▶

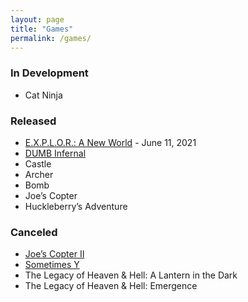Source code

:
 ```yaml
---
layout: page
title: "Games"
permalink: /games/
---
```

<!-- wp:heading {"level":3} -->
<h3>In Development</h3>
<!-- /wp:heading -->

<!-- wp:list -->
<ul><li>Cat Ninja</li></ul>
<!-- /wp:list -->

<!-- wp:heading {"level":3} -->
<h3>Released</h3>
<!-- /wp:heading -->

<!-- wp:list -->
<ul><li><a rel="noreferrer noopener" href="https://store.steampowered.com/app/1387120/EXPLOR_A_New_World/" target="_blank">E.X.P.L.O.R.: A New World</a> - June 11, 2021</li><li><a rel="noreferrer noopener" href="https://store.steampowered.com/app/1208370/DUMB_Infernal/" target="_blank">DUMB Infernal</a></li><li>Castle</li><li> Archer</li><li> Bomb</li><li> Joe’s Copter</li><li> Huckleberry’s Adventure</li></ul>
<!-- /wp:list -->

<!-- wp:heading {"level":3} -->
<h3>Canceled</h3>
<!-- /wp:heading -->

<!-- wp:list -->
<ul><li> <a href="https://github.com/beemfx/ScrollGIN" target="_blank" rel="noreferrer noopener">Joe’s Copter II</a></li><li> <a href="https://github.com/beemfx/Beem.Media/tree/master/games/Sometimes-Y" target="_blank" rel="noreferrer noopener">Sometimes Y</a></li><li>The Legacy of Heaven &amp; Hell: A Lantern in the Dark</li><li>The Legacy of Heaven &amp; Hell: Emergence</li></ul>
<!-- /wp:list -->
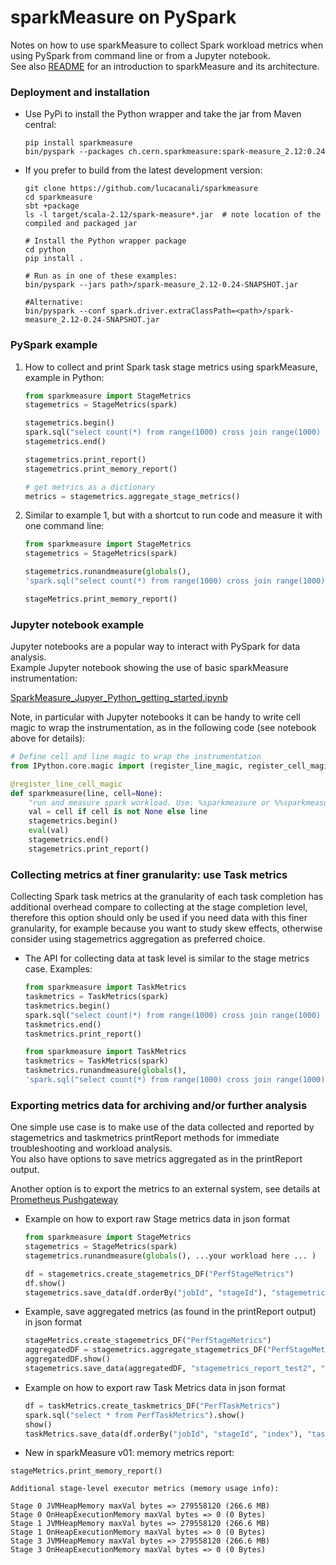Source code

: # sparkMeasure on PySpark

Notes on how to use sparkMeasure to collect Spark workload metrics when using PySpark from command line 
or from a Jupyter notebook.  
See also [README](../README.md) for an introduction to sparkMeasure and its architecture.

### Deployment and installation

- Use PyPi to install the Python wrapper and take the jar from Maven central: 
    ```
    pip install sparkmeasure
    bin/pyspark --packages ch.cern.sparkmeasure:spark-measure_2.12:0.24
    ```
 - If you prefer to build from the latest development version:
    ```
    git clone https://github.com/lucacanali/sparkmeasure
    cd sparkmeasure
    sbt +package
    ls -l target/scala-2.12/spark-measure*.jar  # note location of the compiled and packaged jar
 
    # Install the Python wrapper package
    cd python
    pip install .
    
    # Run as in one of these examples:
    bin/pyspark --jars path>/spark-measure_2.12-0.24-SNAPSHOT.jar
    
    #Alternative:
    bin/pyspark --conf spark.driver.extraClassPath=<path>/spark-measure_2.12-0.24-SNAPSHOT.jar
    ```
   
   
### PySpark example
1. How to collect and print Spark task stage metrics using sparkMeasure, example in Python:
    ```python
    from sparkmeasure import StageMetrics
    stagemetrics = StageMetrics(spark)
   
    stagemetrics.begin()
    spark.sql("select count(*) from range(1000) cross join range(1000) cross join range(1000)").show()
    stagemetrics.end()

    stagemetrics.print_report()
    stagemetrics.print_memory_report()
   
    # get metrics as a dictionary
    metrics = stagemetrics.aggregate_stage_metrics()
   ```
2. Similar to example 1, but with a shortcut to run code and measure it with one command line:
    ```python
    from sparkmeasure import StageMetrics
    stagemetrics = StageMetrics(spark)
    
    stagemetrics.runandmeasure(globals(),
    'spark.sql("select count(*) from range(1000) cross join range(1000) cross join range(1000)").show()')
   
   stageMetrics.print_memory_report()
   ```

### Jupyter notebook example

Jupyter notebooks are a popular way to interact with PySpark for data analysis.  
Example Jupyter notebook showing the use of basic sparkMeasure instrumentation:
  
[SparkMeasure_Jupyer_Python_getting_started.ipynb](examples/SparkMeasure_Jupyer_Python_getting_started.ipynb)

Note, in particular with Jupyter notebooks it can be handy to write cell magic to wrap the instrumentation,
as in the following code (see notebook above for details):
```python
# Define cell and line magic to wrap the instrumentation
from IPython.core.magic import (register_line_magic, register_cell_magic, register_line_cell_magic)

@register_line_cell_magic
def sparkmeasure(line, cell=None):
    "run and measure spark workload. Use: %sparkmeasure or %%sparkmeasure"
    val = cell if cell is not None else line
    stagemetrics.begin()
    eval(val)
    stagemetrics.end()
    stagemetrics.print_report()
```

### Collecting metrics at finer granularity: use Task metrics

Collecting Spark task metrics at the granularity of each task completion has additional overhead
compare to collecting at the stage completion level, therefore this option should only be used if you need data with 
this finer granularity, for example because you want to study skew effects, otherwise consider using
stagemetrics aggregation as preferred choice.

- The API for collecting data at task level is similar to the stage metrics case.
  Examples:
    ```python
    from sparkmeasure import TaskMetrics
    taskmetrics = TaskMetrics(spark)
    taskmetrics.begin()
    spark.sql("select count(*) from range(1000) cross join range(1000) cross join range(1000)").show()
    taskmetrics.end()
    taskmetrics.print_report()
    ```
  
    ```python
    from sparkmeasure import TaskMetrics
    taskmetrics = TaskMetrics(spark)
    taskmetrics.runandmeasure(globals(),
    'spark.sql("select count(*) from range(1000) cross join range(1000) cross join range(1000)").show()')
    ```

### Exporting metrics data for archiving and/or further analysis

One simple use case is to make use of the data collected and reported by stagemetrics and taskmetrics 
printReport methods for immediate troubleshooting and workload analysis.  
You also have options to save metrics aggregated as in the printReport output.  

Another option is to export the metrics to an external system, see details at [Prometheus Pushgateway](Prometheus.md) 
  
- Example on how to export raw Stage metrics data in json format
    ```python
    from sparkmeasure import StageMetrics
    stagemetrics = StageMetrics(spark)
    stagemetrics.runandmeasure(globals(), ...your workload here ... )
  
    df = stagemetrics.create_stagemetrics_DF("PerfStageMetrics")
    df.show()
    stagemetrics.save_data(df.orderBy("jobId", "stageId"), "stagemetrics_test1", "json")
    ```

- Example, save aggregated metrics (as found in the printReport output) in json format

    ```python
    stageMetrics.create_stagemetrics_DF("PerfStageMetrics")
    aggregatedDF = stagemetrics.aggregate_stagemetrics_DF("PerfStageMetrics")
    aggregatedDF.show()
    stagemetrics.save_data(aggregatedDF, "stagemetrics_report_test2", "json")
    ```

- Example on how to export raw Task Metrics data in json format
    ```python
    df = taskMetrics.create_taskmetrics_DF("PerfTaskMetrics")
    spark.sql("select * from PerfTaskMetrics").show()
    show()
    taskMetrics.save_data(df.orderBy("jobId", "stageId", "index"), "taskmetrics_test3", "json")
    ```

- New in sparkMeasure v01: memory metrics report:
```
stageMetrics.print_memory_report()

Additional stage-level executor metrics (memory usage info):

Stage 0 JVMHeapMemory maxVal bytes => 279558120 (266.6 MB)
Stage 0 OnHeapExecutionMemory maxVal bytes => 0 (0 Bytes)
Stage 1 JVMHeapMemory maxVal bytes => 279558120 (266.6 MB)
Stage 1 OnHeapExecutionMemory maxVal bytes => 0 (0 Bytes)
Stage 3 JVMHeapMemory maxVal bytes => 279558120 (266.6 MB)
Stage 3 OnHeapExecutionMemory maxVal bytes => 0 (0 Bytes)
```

◀
▶

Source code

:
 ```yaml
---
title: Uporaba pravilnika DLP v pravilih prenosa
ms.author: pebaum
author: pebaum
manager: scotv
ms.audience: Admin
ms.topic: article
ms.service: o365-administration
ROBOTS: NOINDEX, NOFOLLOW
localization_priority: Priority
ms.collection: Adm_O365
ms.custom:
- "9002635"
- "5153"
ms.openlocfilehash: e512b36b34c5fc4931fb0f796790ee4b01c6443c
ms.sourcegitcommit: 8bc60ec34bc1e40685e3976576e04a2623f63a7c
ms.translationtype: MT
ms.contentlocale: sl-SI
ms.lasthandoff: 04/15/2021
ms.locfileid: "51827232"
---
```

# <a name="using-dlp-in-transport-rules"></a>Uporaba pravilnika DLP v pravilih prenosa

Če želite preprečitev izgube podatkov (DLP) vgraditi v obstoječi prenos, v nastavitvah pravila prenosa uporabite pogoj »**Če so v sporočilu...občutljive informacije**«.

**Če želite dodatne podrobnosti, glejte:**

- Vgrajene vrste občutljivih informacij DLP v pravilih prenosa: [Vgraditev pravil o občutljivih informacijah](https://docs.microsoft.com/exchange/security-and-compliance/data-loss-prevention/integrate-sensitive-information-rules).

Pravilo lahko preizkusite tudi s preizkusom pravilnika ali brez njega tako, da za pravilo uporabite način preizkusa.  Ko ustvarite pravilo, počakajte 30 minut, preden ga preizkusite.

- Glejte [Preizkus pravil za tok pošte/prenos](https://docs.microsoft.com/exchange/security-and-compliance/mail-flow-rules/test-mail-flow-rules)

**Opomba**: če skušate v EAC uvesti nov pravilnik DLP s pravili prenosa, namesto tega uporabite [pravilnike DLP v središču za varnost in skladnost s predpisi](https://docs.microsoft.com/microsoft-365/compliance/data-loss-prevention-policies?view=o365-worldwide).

◀

Required work:
Among the entries above, the line containing "Če želite preprečitev", the line containing "če skušate v", and all lines between them are to be restated word for word; nothing else belongs in the reply.

Answer for this exercise:
Če želite preprečitev izgube podatkov (DLP) vgraditi v obstoječi prenos, v nastavitvah pravila prenosa uporabite pogoj »**Če so v sporočilu...občutljive informacije**«.

**Če želite dodatne podrobnosti, glejte:**

- Vgrajene vrste občutljivih informacij DLP v pravilih prenosa: [Vgraditev pravil o občutljivih informacijah](https://docs.microsoft.com/exchange/security-and-compliance/data-loss-prevention/integrate-sensitive-information-rules).

Pravilo lahko preizkusite tudi s preizkusom pravilnika ali brez njega tako, da za pravilo uporabite način preizkusa.  Ko ustvarite pravilo, počakajte 30 minut, preden ga preizkusite.

- Glejte [Preizkus pravil za tok pošte/prenos](https://docs.microsoft.com/exchange/security-and-compliance/mail-flow-rules/test-mail-flow-rules)

**Opomba**: če skušate v EAC uvesti nov pravilnik DLP s pravili prenosa, namesto tega uporabite [pravilnike DLP v središču za varnost in skladnost s predpisi](https://docs.microsoft.com/microsoft-365/compliance/data-loss-prevention-policies?view=o365-worldwide).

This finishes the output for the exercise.